● PROBLEM REQUIREMENTS:
In your copy, leave out the pictures and reproduce the listing below exactly.

________________________

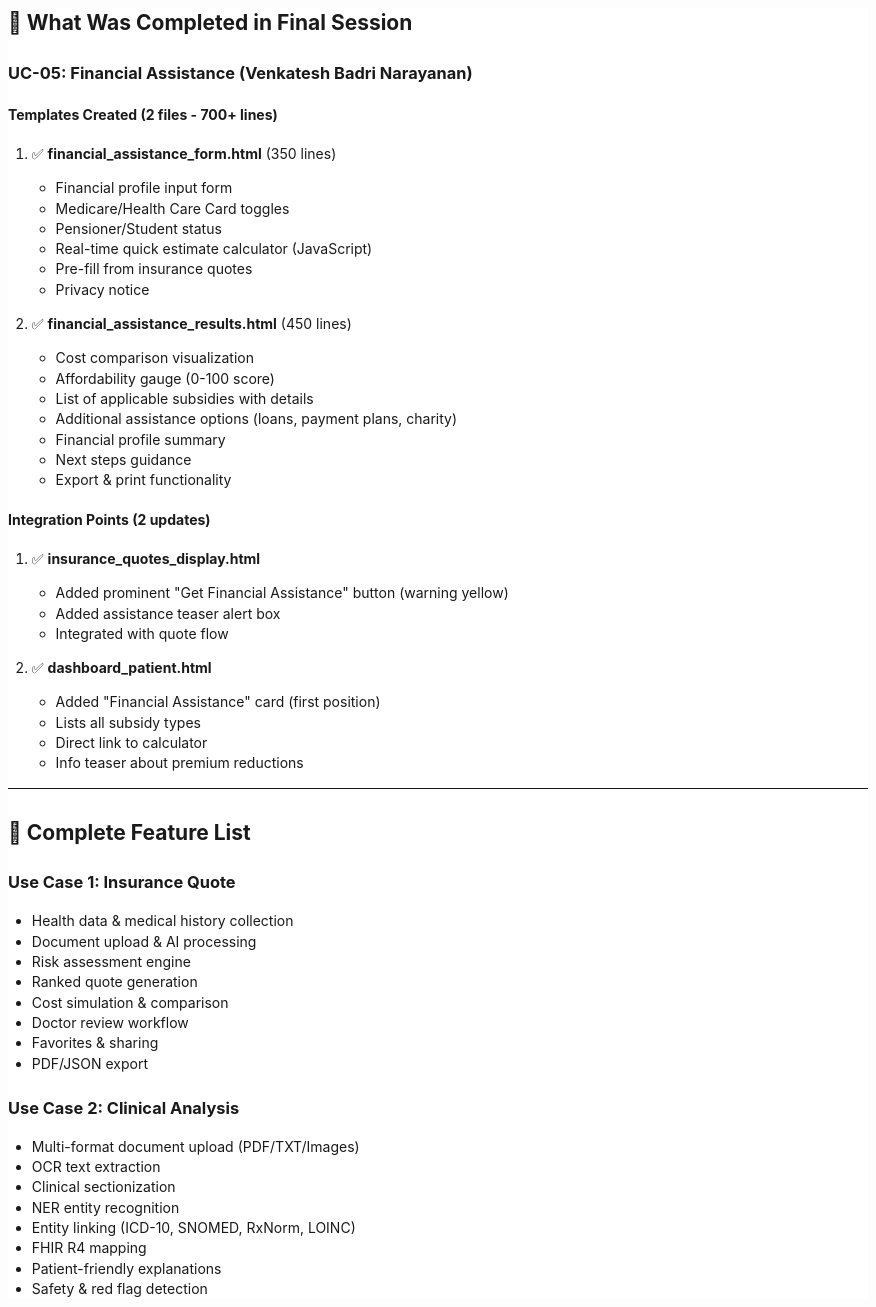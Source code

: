 
## 🎯 **What Was Completed in Final Session**

### UC-05: Financial Assistance (Venkatesh Badri Narayanan)

#### Templates Created (2 files - 700+ lines)
1. ✅ **financial_assistance_form.html** (350 lines)
   - Financial profile input form
   - Medicare/Health Care Card toggles
   - Pensioner/Student status
   - Real-time quick estimate calculator (JavaScript)
   - Pre-fill from insurance quotes
   - Privacy notice

2. ✅ **financial_assistance_results.html** (450 lines)
   - Cost comparison visualization
   - Affordability gauge (0-100 score)
   - List of applicable subsidies with details
   - Additional assistance options (loans, payment plans, charity)
   - Financial profile summary
   - Next steps guidance
   - Export & print functionality

#### Integration Points (2 updates)
1. ✅ **insurance_quotes_display.html**
   - Added prominent "Get Financial Assistance" button (warning yellow)
   - Added assistance teaser alert box
   - Integrated with quote flow

2. ✅ **dashboard_patient.html**
   - Added "Financial Assistance" card (first position)
   - Lists all subsidy types
   - Direct link to calculator
   - Info teaser about premium reductions

---

## 🚀 **Complete Feature List**

### Use Case 1: Insurance Quote
- Health data & medical history collection
- Document upload & AI processing
- Risk assessment engine
- Ranked quote generation
- Cost simulation & comparison
- Doctor review workflow
- Favorites & sharing
- PDF/JSON export

### Use Case 2: Clinical Analysis
- Multi-format document upload (PDF/TXT/Images)
- OCR text extraction
- Clinical sectionization
- NER entity recognition
- Entity linking (ICD-10, SNOMED, RxNorm, LOINC)
- FHIR R4 mapping
- Patient-friendly explanations
- Safety & red flag detection
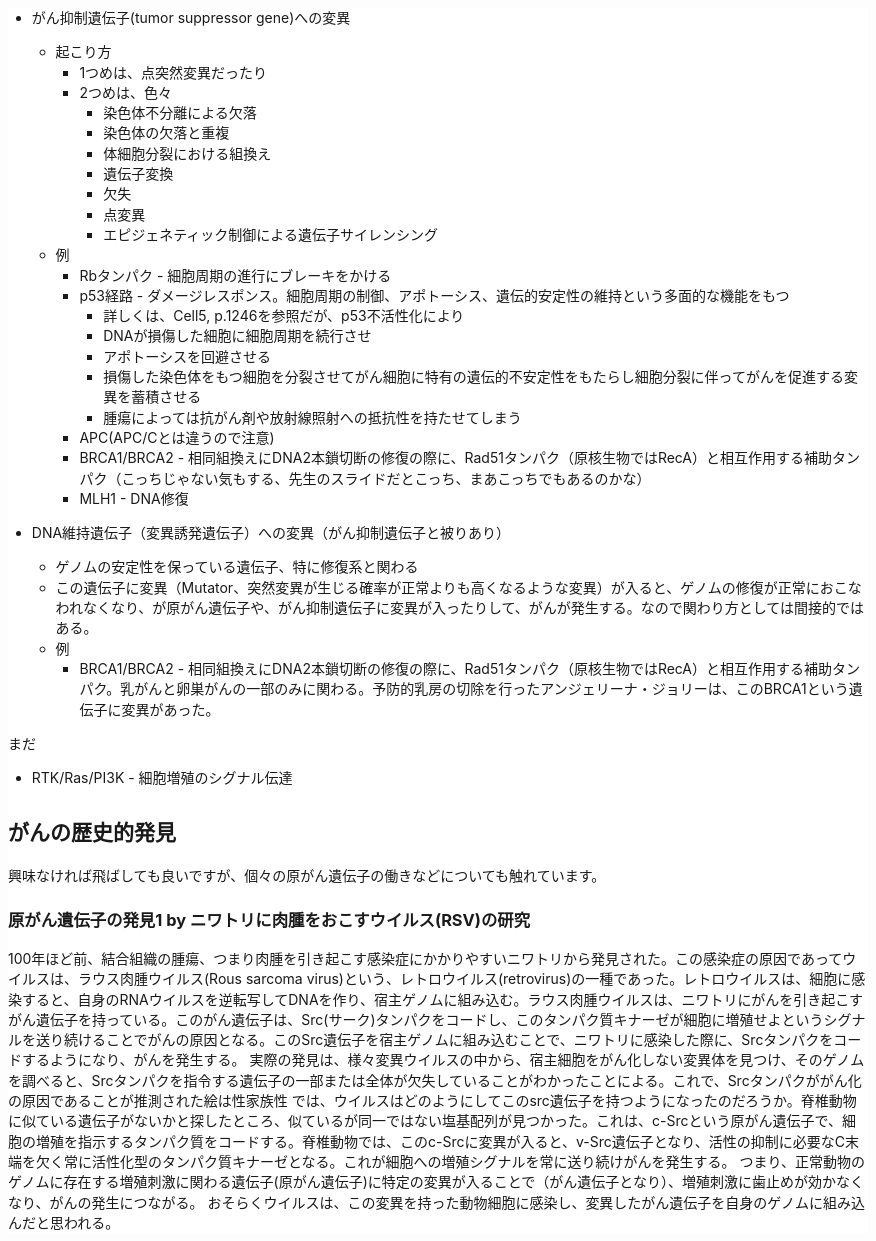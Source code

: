 
* がん抑制遺伝子(tumor suppressor gene)への変異
  * 起こり方
    * 1つめは、点突然変異だったり
    * 2つめは、色々
      * 染色体不分離による欠落
      * 染色体の欠落と重複
      * 体細胞分裂における組換え
      * 遺伝子変換
      * 欠失
      * 点変異
      * エピジェネティック制御による遺伝子サイレンシング
  * 例
    * Rbタンパク - 細胞周期の進行にブレーキをかける
    * p53経路 - ダメージレスポンス。細胞周期の制御、アポトーシス、遺伝的安定性の維持という多面的な機能をもつ
      * 詳しくは、Cell5, p.1246を参照だが、p53不活性化により
      * DNAが損傷した細胞に細胞周期を続行させ
      * アポトーシスを回避させる
      * 損傷した染色体をもつ細胞を分裂させてがん細胞に特有の遺伝的不安定性をもたらし細胞分裂に伴ってがんを促進する変異を蓄積させる
      * 腫瘍によっては抗がん剤や放射線照射への抵抗性を持たせてしまう
    * APC(APC/Cとは違うので注意)
    * BRCA1/BRCA2 - 相同組換えにDNA2本鎖切断の修復の際に、Rad51タンパク（原核生物ではRecA）と相互作用する補助タンパク（こっちじゃない気もする、先生のスライドだとこっち、まあこっちでもあるのかな）
    * MLH1 - DNA修復

* DNA維持遺伝子（変異誘発遺伝子）への変異（がん抑制遺伝子と被りあり）
  * ゲノムの安定性を保っている遺伝子、特に修復系と関わる
  * この遺伝子に変異（Mutator、突然変異が生じる確率が正常よりも高くなるような変異）が入ると、ゲノムの修復が正常におこなわれなくなり、が原がん遺伝子や、がん抑制遺伝子に変異が入ったりして、がんが発生する。なので関わり方としては間接的ではある。
  * 例
    * BRCA1/BRCA2 - 相同組換えにDNA2本鎖切断の修復の際に、Rad51タンパク（原核生物ではRecA）と相互作用する補助タンパク。乳がんと卵巣がんの一部のみに関わる。予防的乳房の切除を行ったアンジェリーナ・ジョリーは、このBRCA1という遺伝子に変異があった。
    
    
まだ
 * RTK/Ras/PI3K - 細胞増殖のシグナル伝達


## がんの歴史的発見
興味なければ飛ばしても良いですが、個々の原がん遺伝子の働きなどについても触れています。
### 原がん遺伝子の発見1 by ニワトリに肉腫をおこすウイルス(RSV)の研究
100年ほど前、結合組織の腫瘍、つまり肉腫を引き起こす感染症にかかりやすいニワトリから発見された。この感染症の原因であってウイルスは、ラウス肉腫ウイルス(Rous sarcoma virus)という、レトロウイルス(retrovirus)の一種であった。レトロウイルスは、細胞に感染すると、自身のRNAウイルスを逆転写してDNAを作り、宿主ゲノムに組み込む。ラウス肉腫ウイルスは、ニワトリにがんを引き起こすがん遺伝子を持っている。このがん遺伝子は、Src(サーク)タンパクをコードし、このタンパク質キナーゼが細胞に増殖せよというシグナルを送り続けることでがんの原因となる。このSrc遺伝子を宿主ゲノムに組み込むことで、ニワトリに感染した際に、Srcタンパクをコードするようになり、がんを発生する。
実際の発見は、様々変異ウイルスの中から、宿主細胞をがん化しない変異体を見つけ、そのゲノムを調べると、Srcタンパクを指令する遺伝子の一部または全体が欠失していることがわかったことによる。これで、Srcタンパクががん化の原因であることが推測された絵は性家族性
では、ウイルスはどのようにしてこのsrc遺伝子を持つようになったのだろうか。脊椎動物に似ている遺伝子がないかと探したところ、似ているが同一ではない塩基配列が見つかった。これは、c-Srcという原がん遺伝子で、細胞の増殖を指示するタンパク質をコードする。脊椎動物では、このc-Srcに変異が入ると、v-Src遺伝子となり、活性の抑制に必要なC末端を欠く常に活性化型のタンパク質キナーゼとなる。これが細胞への増殖シグナルを常に送り続けがんを発生する。
つまり、正常動物のゲノムに存在する増殖刺激に関わる遺伝子(原がん遺伝子)に特定の変異が入ることで（がん遺伝子となり）、増殖刺激に歯止めが効かなくなり、がんの発生につながる。
おそらくウイルスは、この変異を持った動物細胞に感染し、変異したがん遺伝子を自身のゲノムに組み込んだと思われる。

________________________

● RESPONSE FOR THIS EXERCISE:
Source code

: 
## 🎯 **What Was Completed in Final Session**

### UC-05: Financial Assistance (Venkatesh Badri Narayanan)

#### Templates Created (2 files - 700+ lines)
1. ✅ **financial_assistance_form.html** (350 lines)
   - Financial profile input form
   - Medicare/Health Care Card toggles
   - Pensioner/Student status
   - Real-time quick estimate calculator (JavaScript)
   - Pre-fill from insurance quotes
   - Privacy notice

2. ✅ **financial_assistance_results.html** (450 lines)
   - Cost comparison visualization
   - Affordability gauge (0-100 score)
   - List of applicable subsidies with details
   - Additional assistance options (loans, payment plans, charity)
   - Financial profile summary
   - Next steps guidance
   - Export & print functionality

#### Integration Points (2 updates)
1. ✅ **insurance_quotes_display.html**
   - Added prominent "Get Financial Assistance" button (warning yellow)
   - Added assistance teaser alert box
   - Integrated with quote flow

2. ✅ **dashboard_patient.html**
   - Added "Financial Assistance" card (first position)
   - Lists all subsidy types
   - Direct link to calculator
   - Info teaser about premium reductions

---

## 🚀 **Complete Feature List**

### Use Case 1: Insurance Quote
- Health data & medical history collection
- Document upload & AI processing
- Risk assessment engine
- Ranked quote generation
- Cost simulation & comparison
- Doctor review workflow
- Favorites & sharing
- PDF/JSON export

### Use Case 2: Clinical Analysis
- Multi-format document upload (PDF/TXT/Images)
- OCR text extraction
- Clinical sectionization
- NER entity recognition
- Entity linking (ICD-10, SNOMED, RxNorm, LOINC)
- FHIR R4 mapping
- Patient-friendly explanations
- Safety & red flag detection
Source code

: 
* がん抑制遺伝子(tumor suppressor gene)への変異
  * 起こり方
    * 1つめは、点突然変異だったり
    * 2つめは、色々
      * 染色体不分離による欠落
      * 染色体の欠落と重複
      * 体細胞分裂における組換え
      * 遺伝子変換
      * 欠失
      * 点変異
      * エピジェネティック制御による遺伝子サイレンシング
  * 例
    * Rbタンパク - 細胞周期の進行にブレーキをかける
    * p53経路 - ダメージレスポンス。細胞周期の制御、アポトーシス、遺伝的安定性の維持という多面的な機能をもつ
      * 詳しくは、Cell5, p.1246を参照だが、p53不活性化により
      * DNAが損傷した細胞に細胞周期を続行させ
      * アポトーシスを回避させる
      * 損傷した染色体をもつ細胞を分裂させてがん細胞に特有の遺伝的不安定性をもたらし細胞分裂に伴ってがんを促進する変異を蓄積させる
      * 腫瘍によっては抗がん剤や放射線照射への抵抗性を持たせてしまう
    * APC(APC/Cとは違うので注意)
    * BRCA1/BRCA2 - 相同組換えにDNA2本鎖切断の修復の際に、Rad51タンパク（原核生物ではRecA）と相互作用する補助タンパク（こっちじゃない気もする、先生のスライドだとこっち、まあこっちでもあるのかな）
    * MLH1 - DNA修復

* DNA維持遺伝子（変異誘発遺伝子）への変異（がん抑制遺伝子と被りあり）
  * ゲノムの安定性を保っている遺伝子、特に修復系と関わる
  * この遺伝子に変異（Mutator、突然変異が生じる確率が正常よりも高くなるような変異）が入ると、ゲノムの修復が正常におこなわれなくなり、が原がん遺伝子や、がん抑制遺伝子に変異が入ったりして、がんが発生する。なので関わり方としては間接的ではある。
  * 例
    * BRCA1/BRCA2 - 相同組換えにDNA2本鎖切断の修復の際に、Rad51タンパク（原核生物ではRecA）と相互作用する補助タンパク。乳がんと卵巣がんの一部のみに関わる。予防的乳房の切除を行ったアンジェリーナ・ジョリーは、このBRCA1という遺伝子に変異があった。
    
    
まだ
 * RTK/Ras/PI3K - 細胞増殖のシグナル伝達


## がんの歴史的発見
興味なければ飛ばしても良いですが、個々の原がん遺伝子の働きなどについても触れています。
### 原がん遺伝子の発見1 by ニワトリに肉腫をおこすウイルス(RSV)の研究
100年ほど前、結合組織の腫瘍、つまり肉腫を引き起こす感染症にかかりやすいニワトリから発見された。この感染症の原因であってウイルスは、ラウス肉腫ウイルス(Rous sarcoma virus)という、レトロウイルス(retrovirus)の一種であった。レトロウイルスは、細胞に感染すると、自身のRNAウイルスを逆転写してDNAを作り、宿主ゲノムに組み込む。ラウス肉腫ウイルスは、ニワトリにがんを引き起こすがん遺伝子を持っている。このがん遺伝子は、Src(サーク)タンパクをコードし、このタンパク質キナーゼが細胞に増殖せよというシグナルを送り続けることでがんの原因となる。このSrc遺伝子を宿主ゲノムに組み込むことで、ニワトリに感染した際に、Srcタンパクをコードするようになり、がんを発生する。
実際の発見は、様々変異ウイルスの中から、宿主細胞をがん化しない変異体を見つけ、そのゲノムを調べると、Srcタンパクを指令する遺伝子の一部または全体が欠失していることがわかったことによる。これで、Srcタンパクががん化の原因であることが推測された絵は性家族性
では、ウイルスはどのようにしてこのsrc遺伝子を持つようになったのだろうか。脊椎動物に似ている遺伝子がないかと探したところ、似ているが同一ではない塩基配列が見つかった。これは、c-Srcという原がん遺伝子で、細胞の増殖を指示するタンパク質をコードする。脊椎動物では、このc-Srcに変異が入ると、v-Src遺伝子となり、活性の抑制に必要なC末端を欠く常に活性化型のタンパク質キナーゼとなる。これが細胞への増殖シグナルを常に送り続けがんを発生する。
つまり、正常動物のゲノムに存在する増殖刺激に関わる遺伝子(原がん遺伝子)に特定の変異が入ることで（がん遺伝子となり）、増殖刺激に歯止めが効かなくなり、がんの発生につながる。
おそらくウイルスは、この変異を持った動物細胞に感染し、変異したがん遺伝子を自身のゲノムに組み込んだと思われる。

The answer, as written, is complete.